◆ WORK REQUIRED:
Gather all lines in the entries below that include the word "HCNF".

◆ GIVEN DATA:
+ + + + +

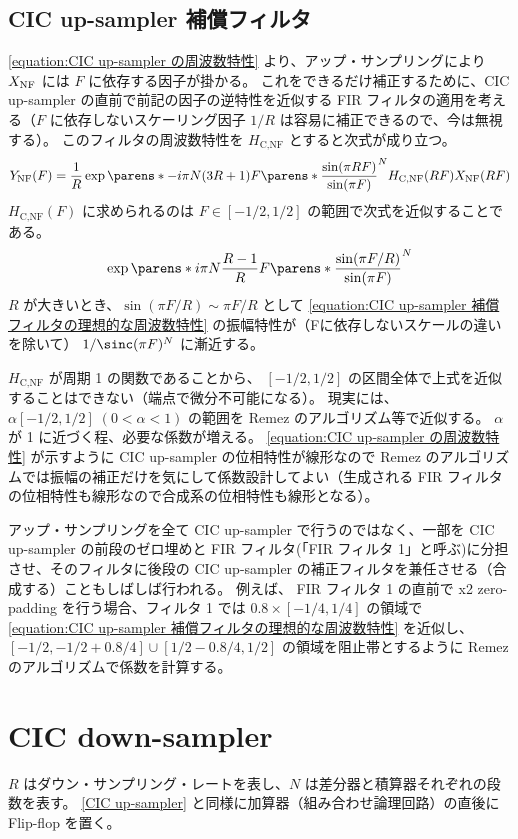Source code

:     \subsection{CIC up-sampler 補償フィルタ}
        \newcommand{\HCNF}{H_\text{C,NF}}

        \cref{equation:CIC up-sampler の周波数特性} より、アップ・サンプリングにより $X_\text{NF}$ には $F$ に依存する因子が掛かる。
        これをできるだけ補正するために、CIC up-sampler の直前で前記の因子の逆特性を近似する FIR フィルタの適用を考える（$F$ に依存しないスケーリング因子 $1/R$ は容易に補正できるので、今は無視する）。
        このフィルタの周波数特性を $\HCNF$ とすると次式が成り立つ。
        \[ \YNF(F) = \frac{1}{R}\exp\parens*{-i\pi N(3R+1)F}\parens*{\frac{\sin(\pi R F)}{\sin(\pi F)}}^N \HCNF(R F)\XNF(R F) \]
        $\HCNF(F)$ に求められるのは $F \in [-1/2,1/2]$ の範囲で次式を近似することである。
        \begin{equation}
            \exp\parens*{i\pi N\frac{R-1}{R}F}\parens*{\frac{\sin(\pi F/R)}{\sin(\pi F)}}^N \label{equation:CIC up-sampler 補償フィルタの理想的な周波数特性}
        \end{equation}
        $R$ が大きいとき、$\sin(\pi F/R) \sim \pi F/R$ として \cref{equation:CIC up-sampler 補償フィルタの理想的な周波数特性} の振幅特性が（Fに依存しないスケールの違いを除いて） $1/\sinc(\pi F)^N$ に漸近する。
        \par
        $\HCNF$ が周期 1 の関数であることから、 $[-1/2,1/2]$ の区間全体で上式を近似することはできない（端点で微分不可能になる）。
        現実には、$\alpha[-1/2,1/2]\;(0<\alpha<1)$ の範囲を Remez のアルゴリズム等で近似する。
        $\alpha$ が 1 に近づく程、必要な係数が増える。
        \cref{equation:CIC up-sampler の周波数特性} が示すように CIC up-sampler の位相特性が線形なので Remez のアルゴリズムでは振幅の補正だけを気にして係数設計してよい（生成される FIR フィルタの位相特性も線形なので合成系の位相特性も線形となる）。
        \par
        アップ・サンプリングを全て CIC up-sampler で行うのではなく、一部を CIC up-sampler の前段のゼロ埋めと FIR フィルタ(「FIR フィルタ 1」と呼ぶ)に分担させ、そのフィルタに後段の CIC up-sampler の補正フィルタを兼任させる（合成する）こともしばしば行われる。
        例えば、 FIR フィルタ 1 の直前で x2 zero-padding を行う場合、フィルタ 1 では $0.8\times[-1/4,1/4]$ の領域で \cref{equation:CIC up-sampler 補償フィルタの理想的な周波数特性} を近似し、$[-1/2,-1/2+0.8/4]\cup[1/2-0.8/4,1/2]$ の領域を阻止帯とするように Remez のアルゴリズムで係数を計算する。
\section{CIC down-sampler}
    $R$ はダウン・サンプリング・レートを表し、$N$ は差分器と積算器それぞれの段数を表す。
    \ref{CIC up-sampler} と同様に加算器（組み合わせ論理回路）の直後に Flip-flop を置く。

+ + + + +

◆ EXPECTED ANSWER:
        \newcommand{\HCNF}{H_\text{C,NF}}
        このフィルタの周波数特性を $\HCNF$ とすると次式が成り立つ。
        \[ \YNF(F) = \frac{1}{R}\exp\parens*{-i\pi N(3R+1)F}\parens*{\frac{\sin(\pi R F)}{\sin(\pi F)}}^N \HCNF(R F)\XNF(R F) \]
        $\HCNF(F)$ に求められるのは $F \in [-1/2,1/2]$ の範囲で次式を近似することである。
        $\HCNF$ が周期 1 の関数であることから、 $[-1/2,1/2]$ の区間全体で上式を近似することはできない（端点で微分不可能になる）。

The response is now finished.